START Extracted material
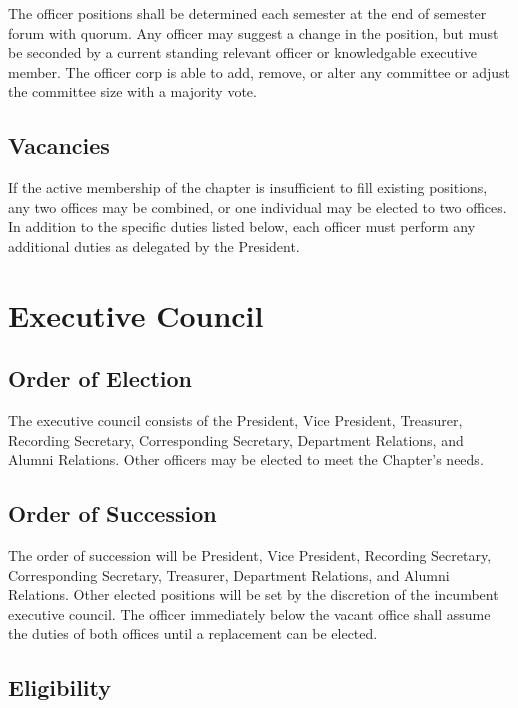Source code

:\documentclass[11pt]{article}
\begin{document}
The officer positions shall be determined each semester at the end of semester forum with quorum.
Any officer may suggest a change in the position, but must be seconded by a current standing relevant officer or knowledgable executive member.
The officer corp is able to add, remove, or alter any committee or adjust the committee size with a majority vote.

\subsection{Vacancies}
\label{sec:orgd60b671}

If the active membership of the chapter is insufficient to fill existing positions, any two offices may be combined, or one individual may be elected to two offices.
In addition to the specific duties listed below, each officer must perform any additional duties as delegated by the President.
\section{Executive Council}
\label{sec:org39363bd}

\subsection{Order of Election}
\label{sec:orgda9be6b}

The executive council consists of the President, Vice President, Treasurer, Recording Secretary, Corresponding Secretary, Department Relations, and Alumni Relations. Other officers may be elected to meet the Chapter’s needs.

\subsection{Order of Succession}
\label{sec:org365b4b5}

The order of succession will be President, Vice President, Recording Secretary, Corresponding Secretary, Treasurer, Department Relations, and Alumni Relations.
Other elected positions will be set by the discretion of the incumbent executive council.
The officer immediately below the vacant office shall assume the duties of both offices until a replacement can be elected.

\subsection{Eligibility}
\label{sec:org722c3bb}
\end{document}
END Extracted material
Task brief: The data above are to be repeated word for word, with any pictures left out.

Answer to this task:
Source code

:\documentclass[11pt]{article}
\begin{document}
The officer positions shall be determined each semester at the end of semester forum with quorum.
Any officer may suggest a change in the position, but must be seconded by a current standing relevant officer or knowledgable executive member.
The officer corp is able to add, remove, or alter any committee or adjust the committee size with a majority vote.

\subsection{Vacancies}
\label{sec:orgd60b671}

If the active membership of the chapter is insufficient to fill existing positions, any two offices may be combined, or one individual may be elected to two offices.
In addition to the specific duties listed below, each officer must perform any additional duties as delegated by the President.
\section{Executive Council}
\label{sec:org39363bd}

\subsection{Order of Election}
\label{sec:orgda9be6b}

The executive council consists of the President, Vice President, Treasurer, Recording Secretary, Corresponding Secretary, Department Relations, and Alumni Relations. Other officers may be elected to meet the Chapter’s needs.

\subsection{Order of Succession}
\label{sec:org365b4b5}

The order of succession will be President, Vice President, Recording Secretary, Corresponding Secretary, Treasurer, Department Relations, and Alumni Relations.
Other elected positions will be set by the discretion of the incumbent executive council.
The officer immediately below the vacant office shall assume the duties of both offices until a replacement can be elected.

\subsection{Eligibility}
\label{sec:org722c3bb}
\end{document}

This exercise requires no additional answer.